YOUR INSTRUCTIONS: Establish how many lines of the material below contain the string "clustering". Return that number by itself.

++++

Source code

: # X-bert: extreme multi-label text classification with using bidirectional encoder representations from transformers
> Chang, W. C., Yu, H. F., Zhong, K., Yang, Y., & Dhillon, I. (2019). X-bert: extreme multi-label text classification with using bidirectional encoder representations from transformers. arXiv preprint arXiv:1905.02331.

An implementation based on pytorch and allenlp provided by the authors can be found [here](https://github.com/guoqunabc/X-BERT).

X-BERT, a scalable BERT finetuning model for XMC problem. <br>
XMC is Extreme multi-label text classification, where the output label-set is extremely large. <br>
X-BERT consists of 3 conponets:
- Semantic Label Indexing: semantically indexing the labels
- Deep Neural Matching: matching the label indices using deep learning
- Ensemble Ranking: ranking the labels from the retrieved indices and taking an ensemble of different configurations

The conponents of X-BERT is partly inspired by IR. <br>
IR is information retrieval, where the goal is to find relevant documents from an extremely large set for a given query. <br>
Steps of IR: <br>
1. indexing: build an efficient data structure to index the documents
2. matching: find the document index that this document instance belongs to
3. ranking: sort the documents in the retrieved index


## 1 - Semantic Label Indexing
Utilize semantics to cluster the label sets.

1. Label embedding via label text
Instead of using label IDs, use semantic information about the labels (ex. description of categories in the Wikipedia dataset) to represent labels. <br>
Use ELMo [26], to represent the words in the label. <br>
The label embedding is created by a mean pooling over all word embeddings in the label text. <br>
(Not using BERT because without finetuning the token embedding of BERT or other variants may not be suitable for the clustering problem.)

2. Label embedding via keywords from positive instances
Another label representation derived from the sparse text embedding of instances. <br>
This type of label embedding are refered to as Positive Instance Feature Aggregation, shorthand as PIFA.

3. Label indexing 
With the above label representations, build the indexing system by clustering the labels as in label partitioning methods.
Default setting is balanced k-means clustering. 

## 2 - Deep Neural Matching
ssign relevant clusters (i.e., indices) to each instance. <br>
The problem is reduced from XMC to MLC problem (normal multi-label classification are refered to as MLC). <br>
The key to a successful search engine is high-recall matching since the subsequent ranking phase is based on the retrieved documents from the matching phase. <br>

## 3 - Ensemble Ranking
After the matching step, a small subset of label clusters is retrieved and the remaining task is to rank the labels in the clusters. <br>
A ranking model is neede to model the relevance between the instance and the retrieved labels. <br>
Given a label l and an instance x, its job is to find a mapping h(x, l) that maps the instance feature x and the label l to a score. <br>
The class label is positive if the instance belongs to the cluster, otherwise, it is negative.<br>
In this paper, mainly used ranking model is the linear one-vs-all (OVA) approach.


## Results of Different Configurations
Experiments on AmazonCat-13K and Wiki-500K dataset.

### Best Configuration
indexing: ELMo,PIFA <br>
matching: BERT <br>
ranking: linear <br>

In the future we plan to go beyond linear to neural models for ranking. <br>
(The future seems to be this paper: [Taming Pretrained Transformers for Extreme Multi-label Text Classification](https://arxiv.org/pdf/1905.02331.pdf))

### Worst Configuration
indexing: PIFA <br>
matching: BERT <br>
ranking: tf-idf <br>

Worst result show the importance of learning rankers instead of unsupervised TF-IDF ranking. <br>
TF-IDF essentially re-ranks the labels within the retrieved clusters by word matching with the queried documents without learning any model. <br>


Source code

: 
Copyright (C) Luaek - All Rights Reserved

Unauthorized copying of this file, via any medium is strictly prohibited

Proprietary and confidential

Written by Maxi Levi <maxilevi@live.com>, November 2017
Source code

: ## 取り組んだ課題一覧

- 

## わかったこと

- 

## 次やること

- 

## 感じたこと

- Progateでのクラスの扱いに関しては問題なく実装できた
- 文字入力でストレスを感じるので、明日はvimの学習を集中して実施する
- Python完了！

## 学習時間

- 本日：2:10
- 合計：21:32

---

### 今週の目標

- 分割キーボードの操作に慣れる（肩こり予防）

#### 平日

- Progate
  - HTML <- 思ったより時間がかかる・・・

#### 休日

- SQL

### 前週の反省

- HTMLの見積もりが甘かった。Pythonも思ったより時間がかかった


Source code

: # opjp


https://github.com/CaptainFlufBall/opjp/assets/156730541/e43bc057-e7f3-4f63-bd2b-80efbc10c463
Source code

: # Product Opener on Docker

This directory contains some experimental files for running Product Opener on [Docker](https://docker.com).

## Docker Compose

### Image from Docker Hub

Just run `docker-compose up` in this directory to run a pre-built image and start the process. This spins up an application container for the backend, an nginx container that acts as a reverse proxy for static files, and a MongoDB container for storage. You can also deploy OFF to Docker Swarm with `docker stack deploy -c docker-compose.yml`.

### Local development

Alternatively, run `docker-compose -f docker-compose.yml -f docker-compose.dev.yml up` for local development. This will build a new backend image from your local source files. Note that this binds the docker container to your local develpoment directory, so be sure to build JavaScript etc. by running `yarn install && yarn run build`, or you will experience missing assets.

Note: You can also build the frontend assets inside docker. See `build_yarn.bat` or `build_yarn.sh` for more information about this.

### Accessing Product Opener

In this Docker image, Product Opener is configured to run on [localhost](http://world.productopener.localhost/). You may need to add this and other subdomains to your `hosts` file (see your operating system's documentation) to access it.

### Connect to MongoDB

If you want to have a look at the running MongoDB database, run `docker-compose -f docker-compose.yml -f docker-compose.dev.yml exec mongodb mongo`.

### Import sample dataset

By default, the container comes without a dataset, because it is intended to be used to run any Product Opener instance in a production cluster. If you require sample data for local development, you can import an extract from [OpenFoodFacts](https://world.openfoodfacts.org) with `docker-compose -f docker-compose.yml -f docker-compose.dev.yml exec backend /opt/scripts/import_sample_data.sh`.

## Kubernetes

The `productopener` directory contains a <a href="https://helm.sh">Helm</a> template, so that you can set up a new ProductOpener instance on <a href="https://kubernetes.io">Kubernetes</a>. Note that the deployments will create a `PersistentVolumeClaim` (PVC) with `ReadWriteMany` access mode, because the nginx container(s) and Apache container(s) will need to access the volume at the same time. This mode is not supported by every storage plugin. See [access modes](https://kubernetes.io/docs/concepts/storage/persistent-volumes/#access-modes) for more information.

++++

EXERCISE SOLUTION: 3